4. Leilão do pré-sal e fluxo de capital negativo
A falta de fluxo de capital ao país está também impulsionando a valorização do dólar.
A recente alta do dólar começou após a decepção com os leilões de petróleo do pré-sal, no início de novembro, com a fraca participação de empresas estrangeiras, que puxou a divisa acima dos R$ 4.
Antes, a moeda se encaminhava para cair abaixo de R$ 4, após a aprovação da reforma da Previdência, uma das condições dos estrangeiros para voltarem a investir no país.
O mercado esperava um fluxo de capital ao país na ordem dos US$ 25 bilhões que acabou não acontecendo. Sem entrada de dólares, o real se enfraquece.
Também as privatizações não ocorreram no ritmo esperado, que acabaram por deixar o real mais fraco, já que não entraram os dólares previstos dos investidores estrangeiros.

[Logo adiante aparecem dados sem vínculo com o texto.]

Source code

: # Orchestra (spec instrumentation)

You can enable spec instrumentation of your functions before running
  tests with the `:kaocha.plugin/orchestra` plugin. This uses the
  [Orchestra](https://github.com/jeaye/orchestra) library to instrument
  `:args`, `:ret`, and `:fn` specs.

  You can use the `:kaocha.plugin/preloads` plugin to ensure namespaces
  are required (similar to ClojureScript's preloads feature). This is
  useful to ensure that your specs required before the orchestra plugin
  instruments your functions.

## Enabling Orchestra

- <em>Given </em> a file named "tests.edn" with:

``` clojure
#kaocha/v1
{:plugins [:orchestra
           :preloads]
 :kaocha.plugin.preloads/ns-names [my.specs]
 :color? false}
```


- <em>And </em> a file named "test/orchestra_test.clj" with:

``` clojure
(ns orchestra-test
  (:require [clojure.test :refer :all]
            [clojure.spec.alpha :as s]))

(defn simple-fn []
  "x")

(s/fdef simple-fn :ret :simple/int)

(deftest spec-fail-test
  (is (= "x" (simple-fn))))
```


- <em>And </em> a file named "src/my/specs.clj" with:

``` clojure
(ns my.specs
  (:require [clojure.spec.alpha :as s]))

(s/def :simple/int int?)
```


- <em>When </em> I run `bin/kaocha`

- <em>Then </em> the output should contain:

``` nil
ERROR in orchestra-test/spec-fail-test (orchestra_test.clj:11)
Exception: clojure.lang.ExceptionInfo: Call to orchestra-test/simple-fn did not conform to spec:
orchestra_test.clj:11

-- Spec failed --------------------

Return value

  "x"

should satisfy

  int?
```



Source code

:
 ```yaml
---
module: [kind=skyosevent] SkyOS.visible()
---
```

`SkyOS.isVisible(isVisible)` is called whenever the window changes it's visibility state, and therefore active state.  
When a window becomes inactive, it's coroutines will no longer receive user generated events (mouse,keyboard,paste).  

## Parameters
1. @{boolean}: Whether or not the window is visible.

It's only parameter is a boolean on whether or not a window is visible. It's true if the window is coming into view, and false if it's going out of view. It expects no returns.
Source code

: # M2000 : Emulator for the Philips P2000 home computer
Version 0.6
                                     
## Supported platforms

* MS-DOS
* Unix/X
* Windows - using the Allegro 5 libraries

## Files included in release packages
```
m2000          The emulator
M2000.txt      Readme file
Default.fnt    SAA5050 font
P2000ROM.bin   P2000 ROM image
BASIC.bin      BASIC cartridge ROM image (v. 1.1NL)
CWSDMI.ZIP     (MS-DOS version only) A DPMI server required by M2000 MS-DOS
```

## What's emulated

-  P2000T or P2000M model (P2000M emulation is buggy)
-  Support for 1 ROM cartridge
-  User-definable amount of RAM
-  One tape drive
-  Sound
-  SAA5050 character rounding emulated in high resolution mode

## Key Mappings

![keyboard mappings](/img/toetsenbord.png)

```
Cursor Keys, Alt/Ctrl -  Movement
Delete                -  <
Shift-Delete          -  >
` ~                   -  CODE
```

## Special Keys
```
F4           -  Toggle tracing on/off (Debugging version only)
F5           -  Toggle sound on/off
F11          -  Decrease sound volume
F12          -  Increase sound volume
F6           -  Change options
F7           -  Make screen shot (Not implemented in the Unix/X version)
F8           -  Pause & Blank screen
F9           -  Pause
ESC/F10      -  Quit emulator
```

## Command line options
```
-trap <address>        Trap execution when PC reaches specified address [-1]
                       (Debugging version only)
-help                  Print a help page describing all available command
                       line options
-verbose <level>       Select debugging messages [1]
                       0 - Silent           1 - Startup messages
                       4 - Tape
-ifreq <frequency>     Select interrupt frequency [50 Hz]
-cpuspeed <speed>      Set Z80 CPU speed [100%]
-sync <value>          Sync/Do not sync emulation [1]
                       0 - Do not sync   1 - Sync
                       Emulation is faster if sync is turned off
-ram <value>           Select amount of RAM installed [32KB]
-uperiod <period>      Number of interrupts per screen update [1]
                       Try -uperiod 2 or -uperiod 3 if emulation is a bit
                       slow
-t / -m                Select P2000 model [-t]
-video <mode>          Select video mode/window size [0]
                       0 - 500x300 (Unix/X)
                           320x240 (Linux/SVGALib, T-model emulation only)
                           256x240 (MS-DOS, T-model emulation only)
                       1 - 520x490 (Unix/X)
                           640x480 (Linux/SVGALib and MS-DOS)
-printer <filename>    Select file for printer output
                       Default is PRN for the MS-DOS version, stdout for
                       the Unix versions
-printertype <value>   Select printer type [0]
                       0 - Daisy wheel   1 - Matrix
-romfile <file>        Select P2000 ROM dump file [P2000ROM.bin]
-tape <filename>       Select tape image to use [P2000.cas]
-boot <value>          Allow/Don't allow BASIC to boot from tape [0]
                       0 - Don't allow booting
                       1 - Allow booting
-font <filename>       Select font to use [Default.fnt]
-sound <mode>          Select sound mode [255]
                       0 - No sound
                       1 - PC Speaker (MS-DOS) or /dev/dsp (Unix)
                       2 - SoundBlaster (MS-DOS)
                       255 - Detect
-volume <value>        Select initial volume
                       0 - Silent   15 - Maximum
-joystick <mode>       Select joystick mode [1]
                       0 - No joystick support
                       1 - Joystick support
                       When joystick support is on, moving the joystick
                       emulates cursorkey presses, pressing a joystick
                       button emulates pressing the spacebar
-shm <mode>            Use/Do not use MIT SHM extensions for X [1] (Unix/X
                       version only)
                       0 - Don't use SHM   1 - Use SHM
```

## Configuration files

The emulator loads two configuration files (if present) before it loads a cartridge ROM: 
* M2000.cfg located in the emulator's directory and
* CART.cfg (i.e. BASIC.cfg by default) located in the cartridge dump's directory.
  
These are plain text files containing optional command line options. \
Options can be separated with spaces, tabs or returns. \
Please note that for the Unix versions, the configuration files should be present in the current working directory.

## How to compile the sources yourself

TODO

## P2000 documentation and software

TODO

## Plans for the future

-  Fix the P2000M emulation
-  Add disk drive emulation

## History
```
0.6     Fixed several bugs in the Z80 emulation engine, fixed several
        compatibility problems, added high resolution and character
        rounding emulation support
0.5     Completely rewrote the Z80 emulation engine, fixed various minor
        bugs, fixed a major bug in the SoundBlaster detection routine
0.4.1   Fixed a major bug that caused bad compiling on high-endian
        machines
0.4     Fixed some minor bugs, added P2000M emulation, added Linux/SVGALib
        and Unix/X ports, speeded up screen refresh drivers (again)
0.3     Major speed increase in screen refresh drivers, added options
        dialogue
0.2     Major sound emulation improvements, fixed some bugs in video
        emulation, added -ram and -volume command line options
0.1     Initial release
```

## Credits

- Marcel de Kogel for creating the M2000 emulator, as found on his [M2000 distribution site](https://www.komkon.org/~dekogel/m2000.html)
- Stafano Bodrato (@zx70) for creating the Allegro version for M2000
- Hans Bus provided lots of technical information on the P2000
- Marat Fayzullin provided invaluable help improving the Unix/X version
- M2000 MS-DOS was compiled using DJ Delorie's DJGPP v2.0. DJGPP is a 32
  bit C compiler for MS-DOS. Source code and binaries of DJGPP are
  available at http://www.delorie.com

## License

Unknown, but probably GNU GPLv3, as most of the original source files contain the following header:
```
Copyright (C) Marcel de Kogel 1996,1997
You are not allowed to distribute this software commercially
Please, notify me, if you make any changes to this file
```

Também a economia brasileira não cresceu o esperado, e deve fechar o ano com alta de apenas 1%.
Além disso, nesta época também costuma pressionar o dólar a tradicional remessas de lucros das multinacionais ao exterior, que explica parte da saída dos dólares do país.
5. Turbulências no Chile, Bolívia e Hong Kong
A alta foi agravada pelo aumento das turbulências políticas e sociais no Chile e na Bolívia. Os protestos chilenos enquadraram o presidente Sebastián Piñera, que aceitou iniciar um processo para mudar a Constituição, algo que o mercado não quer nem ouvir falar. Passou a aumentar o receio de que o mesmo poderia acontecer em outros países da América Latina, como o Brasil.
Também os protestos pró-democracia em Hong Kong passaram a preocupar o mercado, que passou a ter receio de que as manifestações poderiam azedar as relações entre EUA e China e acabar por afetar as negociações para um acordo para pôr fim à guerra comercial.
6. Posição comprada dos estrangeiros no dólar na B3
Segundo Faria Júnior, o fato dos investidores estrangeiros estarem comprados no mercado futuro de dólar em R$ 30 bilhões desde maio de 2018 também explica a alta da divisa.
Na posição comprada, o investidor ganha com a alta da moeda americana.